Beauty is all around us and just because we seek it doesn’t mean we see it. The key is in the definition (of beauty) and the hope and expectation: ‘I’ll know it when I see it’.
There is so much pressure and unrealistic expectations of beauty because of fashion magazines and the silver screen. Then there is, of course, the ultimate celebration and proclamation of beauty: beauty contests, but I won’t criticize beauty contests right now . This post is about celebrating one important, unusual, and very controversial contest: ‘Miss Holocaust Survivor’. 14 women aged 74 - 97 competed on Friday, June 28th, in Haifa, Israel for the crown of most ‘beautiful’ Holocaust survivor. The criteria was (largely) on their survival story and lifetime work. Is a beauty pageant the answer to celebrating these women?
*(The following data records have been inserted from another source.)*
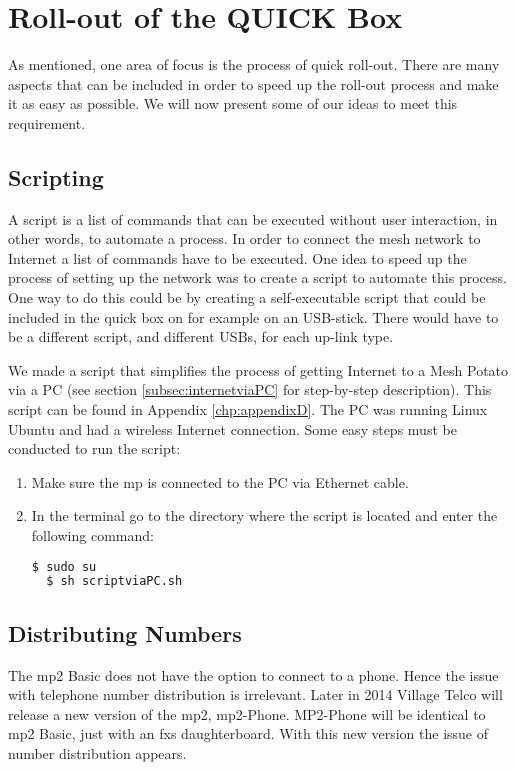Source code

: \chapter{Roll-out of the QUICK Box}
\label{chp:manuals} 

As mentioned, one area of focus is the process of quick roll-out. There are many aspects that can be included in order to speed up the roll-out process and make it as easy as possible. We will now present some of our ideas to meet this requirement.


\section{Scripting}
A script is a list of commands that can be executed without user interaction, in other words, to automate a process. In order to connect the mesh network to Internet a list of commands have to be executed. One idea to speed up the process of setting up the network was to create a script to automate this process. One way to do this could be by creating a self-executable script that could be included in the \gls{quick} box on for example on an USB-stick. There would have to be a different script, and different USBs, for each up-link type. 

We made a script that simplifies the process of getting Internet to a Mesh Potato via a PC (see section \ref{subsec:internetviaPC} for step-by-step description). This script can be found in Appendix \ref{chp:appendixD}. The PC was running Linux Ubuntu and had a wireless Internet connection. Some easy steps must be conducted to run the script:
\begin{enumerate}
\item Make sure the \gls{mp} is connected to the PC via Ethernet cable.
\item In the terminal go to the directory where the script is located and enter the following command:
\noindent
\begin{lstlisting}[language=bash]
  $ sudo su
  $ sh scriptviaPC.sh
\end{lstlisting}
\end{enumerate}

\section{Distributing Numbers}
The \gls{mp2} Basic does not have the option to connect to a phone. Hence the issue with telephone number distribution is irrelevant. Later in 2014 Village Telco will release a new version of the \gls{mp2}, \gls{mp2}-Phone. MP2-Phone will be identical to \gls{mp2} Basic, just with an \gls{fxs} daughterboard. With this new version the issue of number distribution appears. 

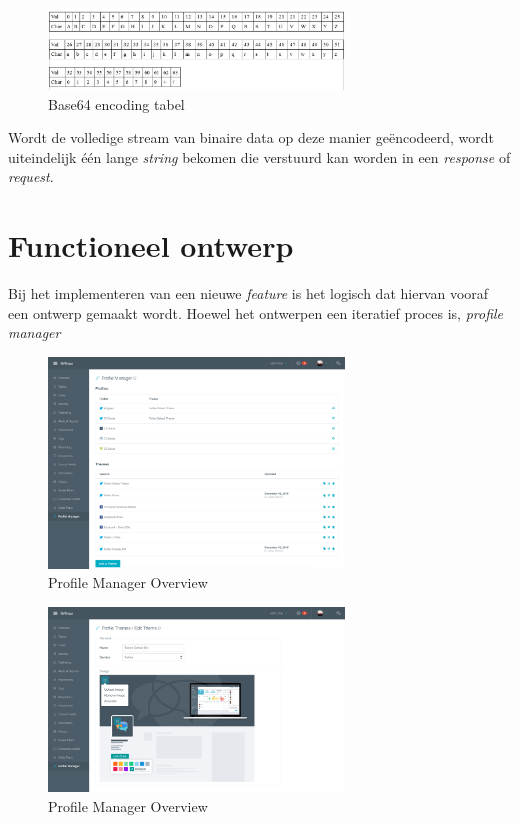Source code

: \begin{figure}[H]
	\centering
	\includegraphics[width=0.7\textwidth]{Figuren/Base64EncodingTable.jpg}
	\caption{Base64 encoding tabel \cite{Base64Image}}
	\label{fig:Base64Table}
\end{figure} 

Wordt de volledige stream van binaire data op deze manier ge\"{e}ncodeerd, wordt uiteindelijk \'{e}\'{e}n lange \textit{string} bekomen die verstuurd kan worden in een \textit{response} of \textit{request}.

\iffalse
\newpage
\section{Functioneel ontwerp}
Bij het implementeren van een nieuwe \textit{feature} is het logisch dat hiervan vooraf een ontwerp gemaakt wordt. Hoewel het ontwerpen een iteratief proces is, 
\textit{profile manager} 


\begin{figure}[H]
	\centering
	\includegraphics[width=0.7\textwidth]{Figuren/Mockups/Overview.png}
	\caption{Profile Manager Overview}
\end{figure} 

\begin{figure}[H]
	\centering
	\includegraphics[width=0.7\textwidth]{Figuren/Mockups/AddTheme.png}
	\caption{Profile Manager Overview}
\end{figure} 

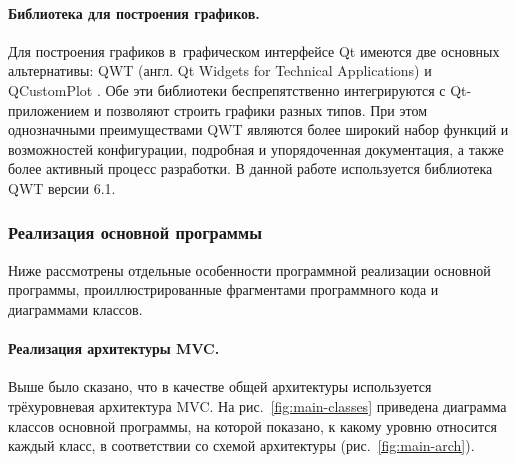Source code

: \documentclass[a4paper, 14pt, titlepage]{extarticle}
\newcommand{\eng}[1]{\foreignlanguage{english}{#1}}
\begin{document}
  \paragraph{Библиотека для построения графиков.}
  Для построения графиков в~графическом интерфейсе Qt имеются две основных альтернативы: QWT (англ.
  \eng{Qt Widgets for Technical Applications}) \cite{qwt} и QCustomPlot \cite{qcustomplot}.  Обе эти
  библиотеки беспрепятственно интегрируются с Qt-приложением и позволяют строить графики разных
  типов. При этом однозначными преимуществами QWT являются более широкий набор функций и
  возможностей конфигурации, подробная и упорядоченная документация, а также более активный процесс разработки.
  В данной работе используется библиотека QWT версии 6.1.

  \subsubsection{Реализация основной программы}\label{sssec:main-impl}

  Ниже рассмотрены отдельные особенности программной реализации основной программы,
  проиллюстрированные фрагментами программного кода и диаграммами классов.

  \paragraph{Реализация архитектуры MVC.}
  Выше было сказано, что в качестве общей архитектуры используется трёхуровневая архитектура MVC. На
  рис.~\ref{fig:main-classes} приведена диаграмма классов основной программы, на которой показано, к
  какому уровню относится каждый класс, в соответствии со схемой архитектуры (рис.~\ref{fig:main-arch}).
\end{document}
If it reminds us of the beauty of survival and the strength of the human spirit, I say yes. “This place is full of survivors. It puts us at the center of attention so people will care. It’s not easy at this age to be in a beauty contest, but we‘re all doing it to show that we’re still here,” the silver-haired Hershkovitz said. (Hava Hershkovitz was crowned the winner!) “I have the privilege to show the world that Hitler wanted to exterminate us and we are alive. We are also enjoying life. Thank God it’s that way,” added Esther Libber, a 74-year-old runner-up who fled her home in Poland as a child, hid in a forest and was rescued by a Polish woman. She said she lost her entire immediate family.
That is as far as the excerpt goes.